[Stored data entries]
BEGIN

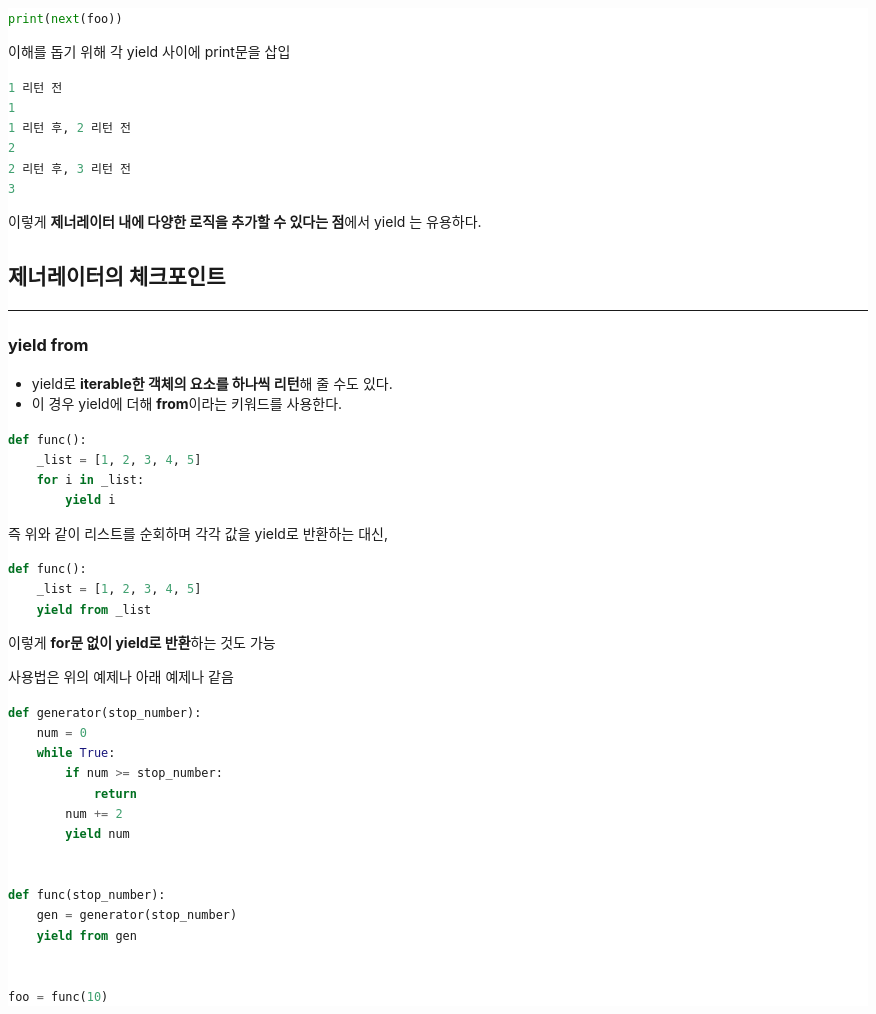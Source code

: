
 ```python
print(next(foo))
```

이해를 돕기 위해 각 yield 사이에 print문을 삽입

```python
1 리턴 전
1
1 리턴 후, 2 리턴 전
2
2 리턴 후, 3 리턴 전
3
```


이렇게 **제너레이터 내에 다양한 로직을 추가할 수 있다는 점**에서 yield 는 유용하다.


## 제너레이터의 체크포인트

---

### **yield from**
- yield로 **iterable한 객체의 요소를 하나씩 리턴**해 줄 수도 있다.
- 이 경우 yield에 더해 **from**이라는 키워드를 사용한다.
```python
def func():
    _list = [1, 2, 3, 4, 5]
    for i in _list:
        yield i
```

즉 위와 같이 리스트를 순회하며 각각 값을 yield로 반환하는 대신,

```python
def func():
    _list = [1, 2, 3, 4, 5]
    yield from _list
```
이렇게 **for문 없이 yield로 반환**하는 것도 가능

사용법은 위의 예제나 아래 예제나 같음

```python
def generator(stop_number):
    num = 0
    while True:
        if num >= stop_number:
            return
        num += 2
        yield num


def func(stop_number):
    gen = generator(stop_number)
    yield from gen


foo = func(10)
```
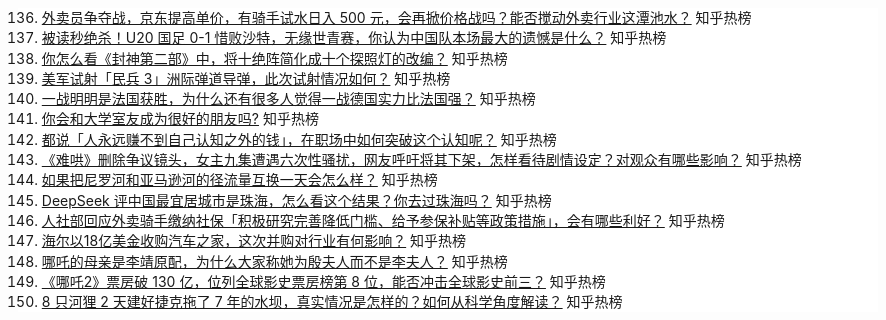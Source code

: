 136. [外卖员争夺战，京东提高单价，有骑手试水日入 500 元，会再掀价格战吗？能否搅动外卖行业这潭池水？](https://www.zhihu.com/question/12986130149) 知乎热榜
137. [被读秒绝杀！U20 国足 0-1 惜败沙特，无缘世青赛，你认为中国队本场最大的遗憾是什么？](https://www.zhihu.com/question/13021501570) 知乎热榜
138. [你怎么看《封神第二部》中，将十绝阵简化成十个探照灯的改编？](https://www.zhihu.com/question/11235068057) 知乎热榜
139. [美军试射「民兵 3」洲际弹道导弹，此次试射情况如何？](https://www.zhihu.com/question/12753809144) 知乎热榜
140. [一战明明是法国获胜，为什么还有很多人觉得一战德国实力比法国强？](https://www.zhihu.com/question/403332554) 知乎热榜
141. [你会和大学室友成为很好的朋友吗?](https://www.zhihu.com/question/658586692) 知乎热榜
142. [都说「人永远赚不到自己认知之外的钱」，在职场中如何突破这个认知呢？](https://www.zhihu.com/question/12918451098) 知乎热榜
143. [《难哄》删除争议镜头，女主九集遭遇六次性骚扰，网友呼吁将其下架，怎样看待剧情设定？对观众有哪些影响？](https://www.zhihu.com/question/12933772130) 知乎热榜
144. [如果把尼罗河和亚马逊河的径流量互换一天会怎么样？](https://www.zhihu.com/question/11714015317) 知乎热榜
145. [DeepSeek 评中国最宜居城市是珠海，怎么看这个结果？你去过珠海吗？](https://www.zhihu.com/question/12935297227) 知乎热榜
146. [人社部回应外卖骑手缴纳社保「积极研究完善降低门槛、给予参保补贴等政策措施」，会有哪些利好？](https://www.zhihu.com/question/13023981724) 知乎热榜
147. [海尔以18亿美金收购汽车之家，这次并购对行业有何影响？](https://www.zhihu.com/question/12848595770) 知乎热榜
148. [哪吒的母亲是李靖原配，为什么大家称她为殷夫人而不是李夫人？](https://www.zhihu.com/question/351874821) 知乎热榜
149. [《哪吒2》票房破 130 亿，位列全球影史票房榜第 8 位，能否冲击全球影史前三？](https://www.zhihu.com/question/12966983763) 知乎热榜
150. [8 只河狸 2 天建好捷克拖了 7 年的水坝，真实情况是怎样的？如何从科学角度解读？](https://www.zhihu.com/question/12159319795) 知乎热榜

END

- **Exercise details**
Exact repetition is the task: every line from the start of the data to the line with "이렇게 **for문 없이 yield로 반환**하는 것도 가능", inclusive, and none after it, pictures omitted.

- **Output**
Source code

:
 ```python
print(next(foo))
```

이해를 돕기 위해 각 yield 사이에 print문을 삽입

```python
1 리턴 전
1
1 리턴 후, 2 리턴 전
2
2 리턴 후, 3 리턴 전
3
```


이렇게 **제너레이터 내에 다양한 로직을 추가할 수 있다는 점**에서 yield 는 유용하다.


## 제너레이터의 체크포인트

---

### **yield from**
- yield로 **iterable한 객체의 요소를 하나씩 리턴**해 줄 수도 있다.
- 이 경우 yield에 더해 **from**이라는 키워드를 사용한다.
```python
def func():
    _list = [1, 2, 3, 4, 5]
    for i in _list:
        yield i
```

즉 위와 같이 리스트를 순회하며 각각 값을 yield로 반환하는 대신,

```python
def func():
    _list = [1, 2, 3, 4, 5]
    yield from _list
```
이렇게 **for문 없이 yield로 반환**하는 것도 가능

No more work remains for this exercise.